┌─ Data shown
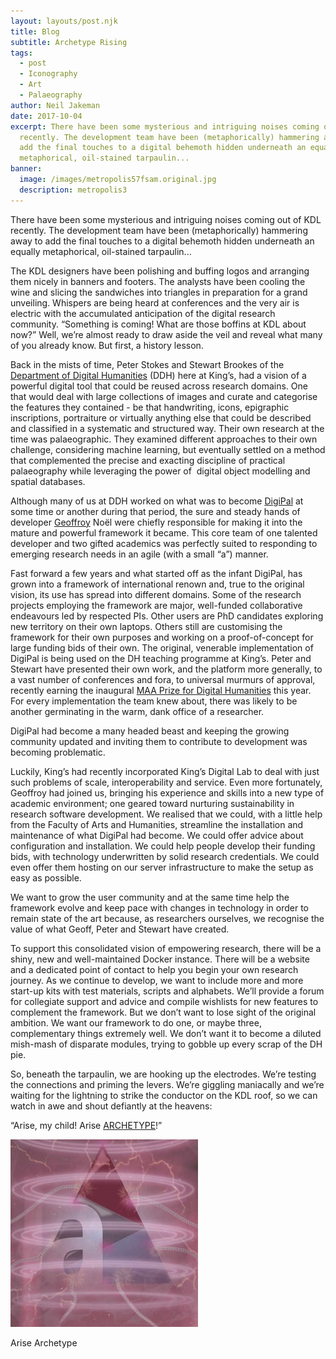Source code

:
 ```yaml
---
layout: layouts/post.njk
title: Blog
subtitle: Archetype Rising
tags:
  - post
  - Iconography
  - Art
  - Palaeography
author: Neil Jakeman
date: 2017-10-04
excerpt: There have been some mysterious and intriguing noises coming out of KDL
  recently. The development team have been (metaphorically) hammering away to
  add the final touches to a digital behemoth hidden underneath an equally
  metaphorical, oil-stained tarpaulin...
banner:
  image: /images/metropolis57fsam.original.jpg
  description: metropolis3
---
```


There have been some mysterious and intriguing noises coming out of KDL recently. The development team have been (metaphorically) hammering away to add the final touches to a digital behemoth hidden underneath an equally metaphorical, oil-stained tarpaulin...

The KDL designers have been polishing and buffing logos and arranging them nicely in banners and footers. The analysts have been cooling the wine and slicing the sandwiches into triangles in preparation for a grand unveiling. Whispers are being heard at conferences and the very air is electric with the accumulated anticipation of the digital research community. “Something is coming! What are those boffins at KDL about now?” Well, we’re almost ready to draw aside the veil and reveal what many of you already know. But first, a history lesson.

Back in the mists of time, Peter Stokes and Stewart Brookes of the [Department of Digital Humanities](https://www.kcl.ac.uk/artshums/depts/ddh/index.aspx) (DDH) here at King’s, had a vision of a powerful digital tool that could be reused across research domains. One that would deal with large collections of images and curate and categorise the features they contained - be that handwriting, icons, epigraphic inscriptions, portraiture or virtually anything else that could be described and classified in a systematic and structured way. Their own research at the time was palaeographic. They examined different approaches to their own challenge, considering machine learning, but eventually settled on a method that complemented the precise and exacting discipline of practical palaeography while leveraging the power of  digital object modelling and spatial databases.

Although many of us at DDH worked on what was to become [DigiPal](http://www.digipal.eu/) at some time or another during that period, the sure and steady hands of developer [Geoffroy](https://www.kdl.kcl.ac.uk/who-we-are/geoffroy-noel/) Noël were chiefly responsible for making it into the mature and powerful framework it became. This core team of one talented developer and two gifted academics was perfectly suited to responding to emerging research needs in an agile (with a small “a”) manner.

Fast forward a few years and what started off as the infant DigiPal, has grown into a framework of international renown and, true to the original vision, its use has spread into different domains. Some of the research projects employing the framework are major, well-funded collaborative endeavours led by respected PIs. Other users are PhD candidates exploring new territory on their own laptops. Others still are customising the framework for their own purposes and working on a proof-of-concept for large funding bids of their own. The original, venerable implementation of DigiPal is being used on the DH teaching programme at King’s. Peter and Stewart have presented their own work, and the platform more generally, to a vast number of conferences and fora, to universal murmurs of approval, recently earning the inaugural [MAA Prize for Digital Humanities](http://www.themedievalacademyblog.org/maa-blog-inaugural-medieval-academy-digital-humanities-prize/) this year. For every implementation the team knew about, there was likely to be another germinating in the warm, dank office of a researcher.

DigiPal had become a many headed beast and keeping the growing community updated and inviting them to contribute to development was becoming problematic.

Luckily, King’s had recently incorporated King’s Digital Lab to deal with just such problems of scale, interoperability and service. Even more fortunately, Geoffroy had joined us, bringing his experience and skills into a new type of academic environment; one geared toward nurturing sustainability in research software development. We realised that we could, with a little help from the Faculty of Arts and Humanities, streamline the installation and maintenance of what DigiPal had become. We could offer advice about configuration and installation. We could help people develop their funding bids, with technology underwritten by solid research credentials. We could even offer them hosting on our server infrastructure to make the setup as easy as possible.

We want to grow the user community and at the same time help the framework evolve and keep pace with changes in technology in order to remain state of the art because, as researchers ourselves, we recognise the value of what Geoff, Peter and Stewart have created.

To support this consolidated vision of empowering research, there will be a shiny, new and well-maintained Docker instance. There will be a website and a dedicated point of contact to help you begin your own research journey. As we continue to develop, we want to include more and more start-up kits with test materials, scripts and alphabets. We’ll provide a forum for collegiate support and advice and compile wishlists for new features to complement the framework. But we don’t want to lose sight of the original ambition. We want our framework to do one, or maybe three, complementary things extremely well. We don’t want it to become a diluted mish-mash of disparate modules, trying to gobble up every scrap of the DH pie.

So, beneath the tarpaulin, we are hooking up the electrodes. We’re testing the connections and priming the levers. We’re giggling maniacally and we’re waiting for the lightning to strike the conductor on the KDL roof, so we can watch in awe and shout defiantly at the heavens:

“Arise, my child! Arise [ARCHETYPE](http://archetype.ink)!”

![archetype_blog_feed_2](/images/archetyp_blog.width-300.jpg)

Arise Archetype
└─
> _Brief_
Your answer must be the full set of entries, set down exactly and without pictures.

> _Exercise response_
Source code

:
 ```yaml
---
layout: layouts/post.njk
title: Blog
subtitle: Archetype Rising
tags:
  - post
  - Iconography
  - Art
  - Palaeography
author: Neil Jakeman
date: 2017-10-04
excerpt: There have been some mysterious and intriguing noises coming out of KDL
  recently. The development team have been (metaphorically) hammering away to
  add the final touches to a digital behemoth hidden underneath an equally
  metaphorical, oil-stained tarpaulin...
banner:
  image: /images/metropolis57fsam.original.jpg
  description: metropolis3
---
```


There have been some mysterious and intriguing noises coming out of KDL recently. The development team have been (metaphorically) hammering away to add the final touches to a digital behemoth hidden underneath an equally metaphorical, oil-stained tarpaulin...

The KDL designers have been polishing and buffing logos and arranging them nicely in banners and footers. The analysts have been cooling the wine and slicing the sandwiches into triangles in preparation for a grand unveiling. Whispers are being heard at conferences and the very air is electric with the accumulated anticipation of the digital research community. “Something is coming! What are those boffins at KDL about now?” Well, we’re almost ready to draw aside the veil and reveal what many of you already know. But first, a history lesson.

Back in the mists of time, Peter Stokes and Stewart Brookes of the [Department of Digital Humanities](https://www.kcl.ac.uk/artshums/depts/ddh/index.aspx) (DDH) here at King’s, had a vision of a powerful digital tool that could be reused across research domains. One that would deal with large collections of images and curate and categorise the features they contained - be that handwriting, icons, epigraphic inscriptions, portraiture or virtually anything else that could be described and classified in a systematic and structured way. Their own research at the time was palaeographic. They examined different approaches to their own challenge, considering machine learning, but eventually settled on a method that complemented the precise and exacting discipline of practical palaeography while leveraging the power of  digital object modelling and spatial databases.

Although many of us at DDH worked on what was to become [DigiPal](http://www.digipal.eu/) at some time or another during that period, the sure and steady hands of developer [Geoffroy](https://www.kdl.kcl.ac.uk/who-we-are/geoffroy-noel/) Noël were chiefly responsible for making it into the mature and powerful framework it became. This core team of one talented developer and two gifted academics was perfectly suited to responding to emerging research needs in an agile (with a small “a”) manner.

Fast forward a few years and what started off as the infant DigiPal, has grown into a framework of international renown and, true to the original vision, its use has spread into different domains. Some of the research projects employing the framework are major, well-funded collaborative endeavours led by respected PIs. Other users are PhD candidates exploring new territory on their own laptops. Others still are customising the framework for their own purposes and working on a proof-of-concept for large funding bids of their own. The original, venerable implementation of DigiPal is being used on the DH teaching programme at King’s. Peter and Stewart have presented their own work, and the platform more generally, to a vast number of conferences and fora, to universal murmurs of approval, recently earning the inaugural [MAA Prize for Digital Humanities](http://www.themedievalacademyblog.org/maa-blog-inaugural-medieval-academy-digital-humanities-prize/) this year. For every implementation the team knew about, there was likely to be another germinating in the warm, dank office of a researcher.

DigiPal had become a many headed beast and keeping the growing community updated and inviting them to contribute to development was becoming problematic.

Luckily, King’s had recently incorporated King’s Digital Lab to deal with just such problems of scale, interoperability and service. Even more fortunately, Geoffroy had joined us, bringing his experience and skills into a new type of academic environment; one geared toward nurturing sustainability in research software development. We realised that we could, with a little help from the Faculty of Arts and Humanities, streamline the installation and maintenance of what DigiPal had become. We could offer advice about configuration and installation. We could help people develop their funding bids, with technology underwritten by solid research credentials. We could even offer them hosting on our server infrastructure to make the setup as easy as possible.

We want to grow the user community and at the same time help the framework evolve and keep pace with changes in technology in order to remain state of the art because, as researchers ourselves, we recognise the value of what Geoff, Peter and Stewart have created.

To support this consolidated vision of empowering research, there will be a shiny, new and well-maintained Docker instance. There will be a website and a dedicated point of contact to help you begin your own research journey. As we continue to develop, we want to include more and more start-up kits with test materials, scripts and alphabets. We’ll provide a forum for collegiate support and advice and compile wishlists for new features to complement the framework. But we don’t want to lose sight of the original ambition. We want our framework to do one, or maybe three, complementary things extremely well. We don’t want it to become a diluted mish-mash of disparate modules, trying to gobble up every scrap of the DH pie.

So, beneath the tarpaulin, we are hooking up the electrodes. We’re testing the connections and priming the levers. We’re giggling maniacally and we’re waiting for the lightning to strike the conductor on the KDL roof, so we can watch in awe and shout defiantly at the heavens:

“Arise, my child! Arise [ARCHETYPE](http://archetype.ink)!”

![archetype_blog_feed_2](/images/archetyp_blog.width-300.jpg)

Arise Archetype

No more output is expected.